[EXERCISE]: Search the records for the string "Samson", and show each line where it appears.

Rendered images with source text:
.....

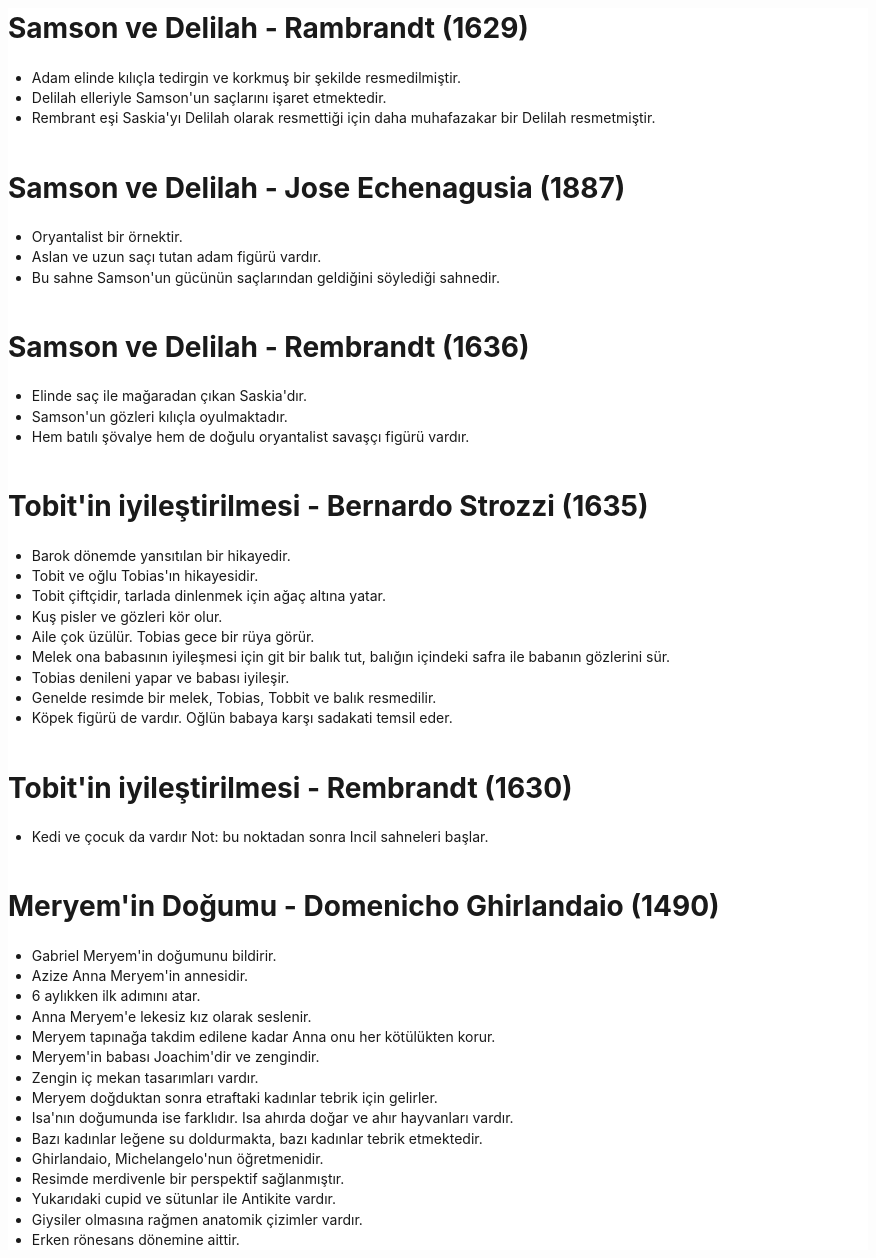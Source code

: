 # Samson ve Delilah - Rambrandt (1629)
- Adam elinde kılıçla tedirgin ve korkmuş bir şekilde resmedilmiştir.
- Delilah elleriyle Samson'un saçlarını işaret etmektedir.
- Rembrant eşi Saskia'yı Delilah olarak resmettiği için daha muhafazakar bir Delilah resmetmiştir.

# Samson ve Delilah - Jose Echenagusia (1887)
- Oryantalist bir örnektir.
- Aslan ve uzun saçı tutan adam figürü vardır.
- Bu sahne Samson'un gücünün saçlarından geldiğini söylediği sahnedir.

# Samson ve Delilah - Rembrandt (1636)
- Elinde saç ile mağaradan çıkan Saskia'dır.
- Samson'un gözleri kılıçla oyulmaktadır.
- Hem batılı şövalye hem de doğulu oryantalist savaşçı figürü vardır.

# Tobit'in iyileştirilmesi - Bernardo Strozzi (1635)
- Barok dönemde yansıtılan bir hikayedir.
- Tobit ve oğlu Tobias'ın hikayesidir.
- Tobit çiftçidir, tarlada dinlenmek için ağaç altına yatar.
- Kuş pisler ve gözleri kör olur.
- Aile çok üzülür. Tobias gece bir rüya görür.
- Melek ona babasının iyileşmesi için git bir balık tut, balığın içindeki safra ile babanın gözlerini sür.
- Tobias denileni yapar ve babası iyileşir.
- Genelde resimde bir melek, Tobias, Tobbit ve balık resmedilir.
- Köpek figürü de vardır. Oğlün babaya karşı sadakati temsil eder.

# Tobit'in iyileştirilmesi - Rembrandt (1630)
- Kedi ve çocuk da vardır
Not: bu noktadan sonra Incil sahneleri başlar.

# Meryem'in Doğumu - Domenicho Ghirlandaio (1490)
- Gabriel Meryem'in doğumunu bildirir.
- Azize Anna Meryem'in annesidir.
- 6 aylıkken ilk adımını atar.
- Anna Meryem'e lekesiz kız olarak seslenir.
- Meryem tapınağa takdim edilene kadar Anna onu her kötülükten korur.
- Meryem'in babası Joachim'dir ve zengindir.
- Zengin iç mekan tasarımları vardır.
- Meryem doğduktan sonra etraftaki kadınlar tebrik için gelirler.
- Isa'nın doğumunda ise farklıdır. Isa ahırda doğar ve ahır hayvanları vardır.
- Bazı kadınlar leğene su doldurmakta, bazı kadınlar tebrik etmektedir.
- Ghirlandaio, Michelangelo'nun öğretmenidir.
- Resimde merdivenle bir perspektif sağlanmıştır.
- Yukarıdaki cupid ve sütunlar ile Antikite vardır.
- Giysiler olmasına rağmen anatomik çizimler vardır.
- Erken rönesans dönemine aittir.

.....

[RESPONSE BELOW]:
: # Samson ve Delilah - Rambrandt (1629)
- Delilah elleriyle Samson'un saçlarını işaret etmektedir.
# Samson ve Delilah - Jose Echenagusia (1887)
- Bu sahne Samson'un gücünün saçlarından geldiğini söylediği sahnedir.
# Samson ve Delilah - Rembrandt (1636)
- Samson'un gözleri kılıçla oyulmaktadır.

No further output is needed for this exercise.